Que dire dès lors, maintenant que nous avons l’iPad ? Chacun aura pu remarquer la facilité avec laquelle tout le monde, y compris les enfants, l’utilise : est-ce parce que son dispositif est plus proche du mode de fonctionnent de notre appareil psychique ? L’évolution de nos systèmes techniques d’écriture, des tablettes d’argile à l’iPad, serait-elle surdéterminée par une tendance qui fait converger le mode de fonctionnement technique et le mode de fonctionnement psychique ? Il y a bien sûr une co-individuation entre les systèmes techniques (notamment les systèmes d’écriture) et les systèmes psychiques (et sociaux).

Serait-il possible, par exemple, qu’une philosophie majeure du XXI° siècle puisse s’écrire sans que la main qui l’écrive ne soit également configurée pour des pratiques d’écriture à l’ordinateur ?

Il ne suffit pas que les traces mnésiques soient durables, ni que le support ait une capacité de stockage potentiellement illimitée. Il fait encore que je puisse savoir ce qui (dans l’immense réservoir de ma mémoire ou de ma bibliothèque) a été stocké et comment je peux accéder à telle information (la récupérer). Que Freud, dans cette note, n’évoque pas ces questions de classement m’a toujours paru étrange. Si exclusion il y a, il ne me semble pas que ce soit d’abord entre capacité de réception et conservation, comme Freud semble le penser. Mais plutôt entre masse conservée et accessibilité. Plus je conserve de livres, moins j’ai de chance de me souvenir (a) si je possède ou nom tel titre, et (b) où ce livre peut se trouver (sur quel rayon). Il faut même aller plus loin: Plus je conserve de livres, et moins j’ai de chances de me souvenir de (l’exsitence de) tel livre, dont j’aurai ensuite à me demander si je le possède et où je le conserve. Entendu qu’à l’inverse, la présence de tel livre dans ma bibliothèque peut faire que je le rencontre, par hasard, et que, par hasard encore, je me souvienne de l’avoir lu et grosso modo de ce qu’il contient (m’étonnant du même coup d’avoir pu rester si longtemps sans avoir jamais songé à lui).

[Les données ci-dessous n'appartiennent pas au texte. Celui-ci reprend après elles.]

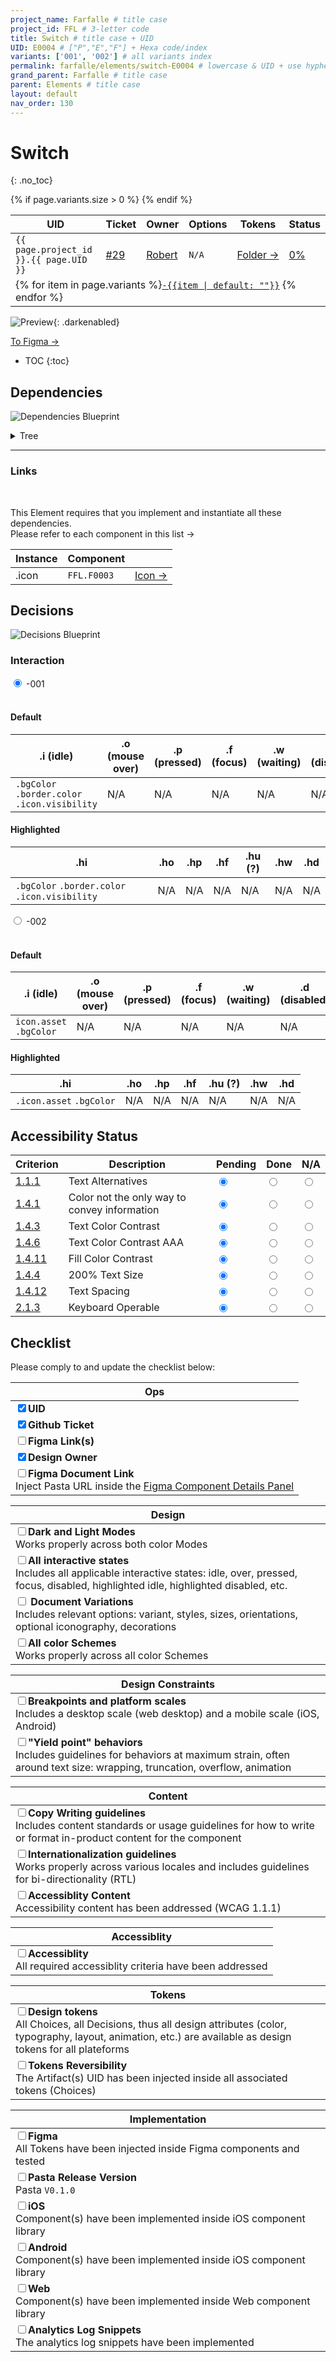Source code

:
 ```yaml
---
project_name: Farfalle # title case
project_id: FFL # 3-letter code
title: Switch # title case + UID
UID: E0004 # ["P","E","F"] + Hexa code/index
variants: ['001', '002'] # all variants index
permalink: farfalle/elements/switch-E0004 # lowercase & UID + use hyphens › https://tinyurl.com/27kmc4rb
grand_parent: Farfalle # title case
parent: Elements # title case
layout: default
nav_order: 130
---
```


<!-- Utility scripts -->
<script defer src="{{ site.baseurl }}/assets/js/utilities/pasta-token-generation.js"></script>
<!-- Inject Pasta Apparatus ad hoc script ↓ -->
<script defer src="{{ site.baseurl }}/assets/js/apparatuses/index.js"></script>
<script defer src="{{ site.baseurl }}/assets/js/apparatuses/page-script.js"></script>

# Switch
{: .no_toc}

<table class="headTopBorder">
  <thead>
    <tr>
      <th>UID</th>
      <th>Ticket</th>
      <th>Owner</th>
      <th>Options</th>
      <th>Tokens</th>
      <th>Status</th>
    </tr>
  </thead>
  <tbody>
    <tr>
      <td><code>{{ page.project_id }}.{{ page.UID }}</code></td>
      <td><a href="https://github.com/yummly/pasta/issues/29">&#35;29</a></td>
      <td><a href="https://github.com/robert-ANML">Robert</a></td>
      <td><span data-toolclip='N/A'><code>N/A</code></span></td>
      <td><a href="{{ site.url }}/pasta/assets/projects/{{ page.project_id }}/tokens/">Folder&nbsp;→</a></td>
      <td><a href="#accessibility-status"><span id="statusWidget"></span><span>0%</span></a></td>
    </tr>
    {% if page.variants.size > 0 %}
    <tr>
      <td colspan="6" class="pageHeaderVariantsRow">
        {% for item in page.variants %}<a href="#{{ page.UID }}-{{item}}"><code>-{{item | default: ""}}</code></a> {% endfor %}
      </td>
    </tr>
    {% endif %}
  </tbody>
</table>


![Preview]({{site.baseurl}}/assets/projects/{{page.project_id}}/images/YPL-DOC-FFL-E0004-preview_01.png){: .darkenabled}

<a href="https://www.figma.com/file/le9hbXPWmA55qUA7a7otgH/Pasta-0.1.0?node-id=2116%3A38531" class="btn iconed figmaBadge">To Figma →<a>

- TOC
{:toc}

<!-- ## Layout -->

## Dependencies

![Dependencies Blueprint]({{site.baseurl}}/assets/projects/{{page.project_id}}/images/YPL-DOC-FFL-E0004-bp_dependencies_01.png)

<details>
<summary>Tree</summary>
 <section class="flex-1_2-cols">
   <div>
    <p>
      Tree-view of all nested items. <code>(optional)</code> means that the item is not always used and displayed depending on the Component Options.
    </p>
   </div>
   <div>
     {% highlight txt %}
          YPL.FFL.E0004
          └─ .icon
     {% endhighlight %}
   </div>
 </section>
</details>
<hr>

### Links

<section class="flex-1_2-cols">
   <div>
     <br>
    <p>
     This Element requires that you implement and instantiate all these dependencies.<br>
     Please refer to each component in this list&nbsp;→
     </p>
   </div>
   <div>
     <table>
       <thead>
         <tr>
           <th>Instance</th>
           <th>Component</th>
           <th></th>
         </tr>
       </thead>
        <tbody>
         <tr>
            <td>.icon</td>
            <td><span data-toolclip='"YPL.FFL.{{ page.UID }}.icon.asset.value": "{YPL.FFL.F0003-XXX}"'><code>FFL.F0003</code></span></td>
            <td><a href="{{site.baseurl}}/{{ page.project_name | downcase }}/primitives/icons-F0003" alt="Link to Icon page" class="btn">Icon →</a></td>
         </tr>
        </tbody>
     </table>
   </div>
 </section>

## Decisions

![Decisions Blueprint]({{site.baseurl}}/assets/projects/{{page.project_id}}/images/YPL-DOC-FFL-E0004-bp_decisions_01.png)

### Interaction


 <div class="tabs">
     <input type="radio" name="Variants" id="variant_01" checked="checked">
     <label for="variant_01">-001</label>
     <div class="tab">
        <br>
        <h4 class="no_toc">Default</h4>
        <table class="type-01 headerNoUpperCase colBordered headFramed">
          <!-- <caption>my caption</caption> -->
          <thead>
            <tr>
              <th>.i (idle)</th>
              <th>.o (mouse over)</th>
              <th>.p (pressed)</th>
              <th>.f (focus)</th>
              <th>.w (waiting)</th>
              <th>.d (disabled)</th>
            </tr>
          </thead>
          <tbody>
            <tr>
              <td>
                <span data-toolclip='"YPL.FFL.TKUI_D.{{ page.UID }}-001.bgColor.i.value": "{YPL.FFL.TKUI_C.colors.transparent.value}"'><code class="language-plaintext highlighter-rouge">.bgColor</code></span>
                <span data-toolclip='"YPL.FFL.TKUI_D.{{ page.UID }}-001.border.color.i.value": "{YPL.FFL.TKUI_C.colors.grey.300.value}"'><code class="language-plaintext highlighter-rouge">.border.color</code></span>
                <span data-toolclip='"YPL.FFL.TKUI_D.{{ page.UID }}-001.icon.visibility.i.value": "{YPL.CONST.boolean.false.value}"'><code class="language-plaintext highlighter-rouge">.icon.visibility</code></span>                                                  
              </td>
              <td><span class="dimmed">N/A</span></td>
              <td><span class="dimmed">N/A</span></td>
              <td><span class="dimmed">N/A</span></td>
              <td><span class="dimmed">N/A</span></td>
              <td><span class="dimmed">N/A</span></td>
            </tr>
          </tbody>
        </table>
        <h4 class="no_toc">Highlighted</h4>
        <table class="type-01 headerNoUpperCase colBordered headFramed">
          <!-- <caption>my caption</caption> -->
          <thead>
            <tr>
              <th>.hi</th>
              <th>.ho</th>
              <th>.hp</th>
              <th>.hf</th>
              <th>.hu <span data-toolclip='Occurs when a parent or grand-parent node loses the focus while the component is still highlighted. Cf. OSX Finder Columns View, when navigating within nested folders.'>(?)</span></th>
              <th>.hw</th>
              <th>.hd</th>
            </tr>
          </thead>
          <tbody>
          <tr>
            <td>
              <span data-toolclip='"YPL.FFL.TKUI_D.{{ page.UID }}-001.bgColor.hi.value": "YPL.FFL.TKUI_C.colors.grey.900.value"'><code class="language-plaintext highlighter-rouge">.bgColor</code></span>
              <span data-toolclip='"YPL.FFL.TKUI_D.{{ page.UID }}-001.border.color.hi.value": "{YPL.FFL.TKUI_C.colors.grey.900.value}"'><code class="language-plaintext highlighter-rouge">.border.color</code></span>
              <span data-toolclip='"YPL.FFL.TKUI_D.{{ page.UID }}-001.icon.visibility.hi.value": "{YPL.CONST.boolean.true.value}"'><code class="language-plaintext highlighter-rouge">.icon.visibility</code></span>                
            </td>
            <td><span class="dimmed">N/A</span></td>
            <td><span class="dimmed">N/A</span></td>
            <td><span class="dimmed">N/A</span></td>
            <td><span class="dimmed">N/A</span></td>
            <td><span class="dimmed">N/A</span></td>
            <td><span class="dimmed">N/A</span></td>
          </tr>
          </tbody>
        </table>
   </div>
   <input type="radio" name="Variants" id="variant_02">
   <label for="variant_02">-002</label>
   <div class="tab">
      <br>
      <h4 class="no_toc">Default</h4>
        <table class="type-01 headerNoUpperCase colBordered headFramed">
          <!-- <caption>my caption</caption> -->
          <thead>
            <tr>
              <th>.i (idle)</th>
              <th>.o (mouse over)</th>
              <th>.p (pressed)</th>
              <th>.f (focus)</th>
              <th>.w (waiting)</th>
              <th>.d (disabled)</th>
            </tr>
          </thead>
          <tbody>
            <tr>
              <td>
                <span data-toolclip='"YPL.FFL.TKUI_D.{{ page.UID }}-001.icon.asset.i.value": "{YPL.FFL.F0003-001}"'><code class="language-plaintext highlighter-rouge">icon.asset</code></span>              
                <span data-toolclip='"YPL.FFL.TKUI_D.{{ page.UID }}-001.bgColor.i.value": "YPL.FFL.TKUI_C.colors.teal.400.value"'><code class="language-plaintext highlighter-rouge">.bgColor</code></span>
              </td>
              <td><span class="dimmed">N/A</span></td>
              <td><span class="dimmed">N/A</span></td>
              <td><span class="dimmed">N/A</span></td>
              <td><span class="dimmed">N/A</span></td>
              <td><span class="dimmed">N/A</span></td>
            </tr>
          </tbody>
        </table>
        <h4 class="no_toc">Highlighted</h4>
        <table class="type-01 headerNoUpperCase colBordered headFramed">
          <!-- <caption>my caption</caption> -->
          <thead>
            <tr>
              <th>.hi</th>
              <th>.ho</th>
              <th>.hp</th>
              <th>.hf</th>
              <th>.hu <span data-toolclip='Occurs when a parent or grand-parent node loses the focus while the component is still highlighted. Cf. OSX Finder Columns View, when navigating within nested folders.'>(?)</span></th>
              <th>.hw</th>
              <th>.hd</th>
            </tr>
          </thead>
          <tbody>
          <tr>
            <td>
                <span data-toolclip='"YPL.FFL.TKUI_D.{{ page.UID }}-001.icon.asset.hi.value": "{YPL.FFL.F0003-027}"'><code class="language-plaintext highlighter-rouge">.icon.asset</code></span>              
                <span data-toolclip='"YPL.FFL.TKUI_D.{{ page.UID }}-001.bgColor.hi.value": "YPL.FFL.TKUI_C.colors.grey.500.value"'><code class="language-plaintext highlighter-rouge">.bgColor</code></span>            
            </td>
            <td><span class="dimmed">N/A</span></td>
            <td><span class="dimmed">N/A</span></td>
            <td><span class="dimmed">N/A</span></td>
            <td><span class="dimmed">N/A</span></td>
            <td><span class="dimmed">N/A</span></td>
            <td><span class="dimmed">N/A</span></td>
          </tr>
          </tbody>
        </table>
   </div>
 </div>




## Accessibility Status

 <table class="Last3ThCentered">
     <thead>
       <tr>
           <th>Criterion</th>
           <th>Description</th>
           <th>Pending</th>
           <th>Done</th>
           <th>N/A</th>
       </tr>
     </thead>
     <tbody>
       <tr>
           <td><a href="https://www.w3.org/TR/WCAG21/#text-alternatives">1.1.1</a></td>
           <td>Text Alternatives</td>
           <td><input type="radio"  data-status-category="accessibility" id="WCAG_1_1_1P" name="WCAG_1_1_1" value="pending" checked></td>
           <td><input type="radio"  data-status-category="accessibility" id="WCAG_1_1_1D" name="WCAG_1_1_1" value="done"></td>
           <td><input type="radio"  data-status-category="accessibility" id="WCAG_1_1_1N" name="WCAG_1_1_1" value="N/A"></td>
       </tr>
       <tr>
           <td><a href="https://www.w3.org/TR/WCAG21/#use-of-color">1.4.1</a></td>
           <td>Color not the only way to convey information</td>
           <td><input type="radio"  data-status-category="accessibility" id="WCAG_1_4_1P" name="WCAG_1_4_1" value="pending" checked></td>
           <td><input type="radio"  data-status-category="accessibility" id="WCAG_1_4_1D" name="WCAG_1_4_1" value="done"></td>
           <td><input type="radio"  data-status-category="accessibility" id="WCAG_1_4_1N" name="WCAG_1_4_1" value="N/A"></td>
       </tr>
       <tr>
           <td><a href="https://www.w3.org/TR/WCAG21/#contrast-minimum">1.4.3</a></td>
           <td>Text Color Contrast</td>
           <td><input type="radio"  data-status-category="accessibility" id="WCAG_1_4_3P" name="WCAG_1_4_3" value="pending" checked></td>
           <td><input type="radio"  data-status-category="accessibility" id="WCAG_1_4_3D" name="WCAG_1_4_3" value="done"></td>
           <td><input type="radio"  data-status-category="accessibility" id="WCAG_1_4_3N" name="WCAG_1_4_3" value="N/A"></td>
       </tr>
       <tr>
           <td><a href="https://www.w3.org/TR/WCAG21/#contrast-enhanced">1.4.6</a></td>
           <td>Text Color Contrast AAA</td>
           <td><input type="radio"  data-status-category="accessibility" id="WCAG_1_4_6P" name="WCAG_1_4_6" value="pending" checked></td>
           <td><input type="radio"  data-status-category="accessibility" id="WCAG_1_4_6D" name="WCAG_1_4_6" value="done"></td>
           <td><input type="radio"  data-status-category="accessibility" id="WCAG_1_4_6N" name="WCAG_1_4_6" value="N/A"></td>
       </tr>
       <tr>
           <td><a href="https://www.w3.org/TR/WCAG21/#non-text-contrast">1.4.11</a></td>
           <td>Fill Color Contrast</td>
           <td><input type="radio"  data-status-category="accessibility" id="WCAG_1_4_11P" name="WCAG_1_4_11" value="pending" checked></td>
           <td><input type="radio"  data-status-category="accessibility" id="WCAG_1_4_11D" name="WCAG_1_4_11" value="done"></td>
           <td><input type="radio"  data-status-category="accessibility" id="WCAG_1_4_11N" name="WCAG_1_4_11" value="N/A"></td>
       </tr>
       <tr>
           <td><a href="https://www.w3.org/TR/WCAG21/#resize-text">1.4.4</a></td>
           <td>200% Text Size</td>
           <td><input type="radio"  data-status-category="accessibility" id="WCAG_1_4_4P" name="WCAG_1_4_4" value="pending" checked></td>
           <td><input type="radio"  data-status-category="accessibility" id="WCAG_1_4_4D" name="WCAG_1_4_4" value="done"></td>
           <td><input type="radio"  data-status-category="accessibility" id="WCAG_1_4_4N" name="WCAG_1_4_4" value="N/A"></td>
       </tr>
       <tr>
           <td><a href="https://www.w3.org/TR/WCAG21/#text-spacing">1.4.12</a></td>
           <td>Text Spacing</td>
           <td><input type="radio"  data-status-category="accessibility" id="WCAG_1_4_12P" name="WCAG_1_4_12" value="pending" checked></td>
           <td><input type="radio"  data-status-category="accessibility" id="WCAG_1_4_12D" name="WCAG_1_4_12" value="done"></td>
           <td><input type="radio"  data-status-category="accessibility" id="WCAG_1_4_12N" name="WCAG_1_4_12" value="N/A"></td>
       </tr>
       <tr>
           <td><a href="https://www.w3.org/TR/WCAG21/#keyboard-no-exception">2.1.3</a></td>
           <td>Keyboard Operable</td>
           <td><input type="radio"  data-status-category="accessibility" id="WCAG_2_1_3P" name="WCAG_2_1_3" value="pending" checked></td>
           <td><input type="radio"  data-status-category="accessibility" id="WCAG_2_1_3D" name="WCAG_2_1_3" value="done"></td>
           <td><input type="radio"  data-status-category="accessibility" id="WCAG_2_1_3N" name="WCAG_2_1_3" value="N/A"></td>
       </tr>
     </tbody>
 </table>

## Checklist

Please comply to and update the checklist below:

| Ops                                                                                                                                                                                                                                                                             |
| ------------------------------------------------------------------------------------------------------------------------------------------------------------------------------------------------------------------------------------------------------------------------------- |
| <input type="checkbox" data-status-category="ops" class="checklistItem" checked><strong>UID</strong>                                                                                                                                                                            |
| <input type="checkbox" data-status-category="ops" class="checklistItem" checked><strong>Github Ticket</strong>                                                                                                                                                                  |
| <input type="checkbox" data-status-category="ops" class="checklistItem"><strong>Figma Link(s)</strong>                                                                                                                                                                          |
| <input type="checkbox" data-status-category="ops" class="checklistItem" checked><strong>Design Owner</strong>                                                                                                                                                                   |
| <input type="checkbox" data-status-category="ops" class="checklistItem"><strong>Figma Document Link</strong><br>Inject Pasta URL inside the [Figma Component Details Panel](https://help.figma.com/hc/en-us/articles/360055203533-Use-the-Inspect-panel#View_component_details) |

| Design                                                                                                                                                                                                                                               |
| ---------------------------------------------------------------------------------------------------------------------------------------------------------------------------------------------------------------------------------------------------- |
| <input type="checkbox" data-status-category="design" class="checklistItem"><strong>Dark and Light Modes</strong><br>Works properly across both color Modes                                                                                           |
| <input type="checkbox" data-status-category="design" class="checklistItem"><strong>All interactive states</strong><br>Includes all applicable interactive states: idle, over, pressed, focus, disabled, highlighted idle, highlighted disabled, etc. |
| <input type="checkbox" data-status-category="design" class="checklistItem"> <strong>Document Variations</strong><br>Includes relevant options: variant, styles, sizes, orientations, optional iconography, decorations                               |
| <input type="checkbox" data-status-category="design" class="checklistItem"><strong>All color Schemes</strong><br>Works properly across all color Schemes                                                                                             |

| Design Constraints                                                                                                                                                                                                                            |
| --------------------------------------------------------------------------------------------------------------------------------------------------------------------------------------------------------------------------------------------- |
| <input type="checkbox" data-status-category="design" class="checklistItem"><strong>Breakpoints and platform scales</strong><br>Includes a desktop scale (web desktop) and a mobile scale (iOS, Android)                                       |
| <input type="checkbox" data-status-category="design" class="checklistItem"><strong>"Yield point" behaviors</strong><br>Includes guidelines for behaviors at maximum strain, often around text size: wrapping, truncation, overflow, animation |

| Content                                                                                                                                                                                                                                |
| -------------------------------------------------------------------------------------------------------------------------------------------------------------------------------------------------------------------------------------- |
| <input type="checkbox" data-status-category="content" class="checklistItem"><strong>Copy Writing guidelines</strong><br>Includes content standards or usage guidelines for how to write or format in-product content for the component |
| <input type="checkbox" data-status-category="content" class="checklistItem"><strong>Internationalization guidelines</strong><br>Works properly across various locales and includes guidelines for bi-directionality (RTL)              |
| <input type="checkbox" data-status-category="content" class="checklistItem"><strong>Accessiblity Content</strong><br>Accessibility content has been addressed (WCAG 1.1.1)                                                             |

| Accessiblity                                                                                                                                                                     |
| -------------------------------------------------------------------------------------------------------------------------------------------------------------------------------- |
| <input type="checkbox" data-status-category="accessibility-global" class="checklistItem"><strong>Accessiblity</strong><br>All required accessiblity criteria have been addressed |

| Tokens                                                                                                                                                                                                                                                                                            |
| ------------------------------------------------------------------------------------------------------------------------------------------------------------------------------------------------------------------------------------------------------------------------------------------------- |
| <input type="checkbox" data-status-category="tokens" class="checklistItem" data-status-category="tokens" ><strong>Design tokens</strong><br>All Choices, all Decisions, thus all design attributes (color, typography, layout, animation, etc.) are available as design tokens for all plateforms |
| <input type="checkbox" data-status-category="tokens" class="checklistItem"><strong>Tokens Reversibility</strong><br>The Artifact(s) UID has been injected inside all associated tokens (Choices)                                                                                                  |

| Implementation                                                                                                                                                                 |
| ------------------------------------------------------------------------------------------------------------------------------------------------------------------------------ |
| <input type="checkbox" data-status-category="implementation" class="checklistItem"><strong>Figma</strong><br>All Tokens have been injected inside Figma components and tested  |
| <input type="checkbox" data-status-category="implementation" class="checklistItem"><strong>Pasta Release Version</strong><br>Pasta `V0.1.0`                                    |
| <input type="checkbox" data-status-category="implementation" class="checklistItem"><strong>iOS</strong><br>Component(s) have been implemented inside iOS component library     |
| <input type="checkbox" data-status-category="implementation" class="checklistItem"><strong>Android</strong><br>Component(s) have been implemented inside iOS component library  |
| <input type="checkbox" data-status-category="implementation" class="checklistItem"><strong>Web</strong><br>Component(s) have been implemented inside Web component library     |
| <input type="checkbox" data-status-category="implementation" class="checklistItem"><strong>Analytics Log Snippets</strong><br>The analytics log snippets have been implemented |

En réalité, il me semble que la question de la conservation des données en mémoire ne peut pas être séparée de celle de leur classement et de leur accessibilité. Et il me semble que la psychanalyse freudienne ne peut pas manquer d’avoir à dire quelque chose là-dessus. Comment l’inconscient se maniteste-il le plus souvent, si ce n’est par le «hasard» de rencontres qui réactivent tel ou tel souvenir (et qui nous font nous demander du même coup comment nous avions pu oublier CELA)? Or, je ne vois pas comment cette question (chère à André Breton) trouve à s’articuler dans cette note que tu commentes. Et cela m’intrigue.

[Reply]

Bonne remarque Christian.
C’est la question des métadonnées que tu pointes du doigt. Je ne connais pas encore assez bien tous les textes de Freud pour y répondre avec certitude.

[Reply]

Oui, tu as raison, il s’agit d’une question de métadonnées. Les arts de la mémoire classiques consistent bien à attacher quelque chose (un lieu, un pièce d’appartement, une entrée numérotée parmi les immeubles d’une rue) à ce dont on veut se souvenir. À y ajouter une sorte de tag (ou d’étiquette, comme on fait avec un bagage). Ce qui détermine l’organisation de 2 collections (séries) distinctes: celle des contenus et celle des libellés. Mais Freud avait-il entendu parler de ces arts (traditionnels) de la mémoire? Je n’en suis pas sûr.

[Reply]

[…] c’est le wunderblock de S. Freud qui sert de levier : comment l’imaginaire construit ou développe un rapport au […]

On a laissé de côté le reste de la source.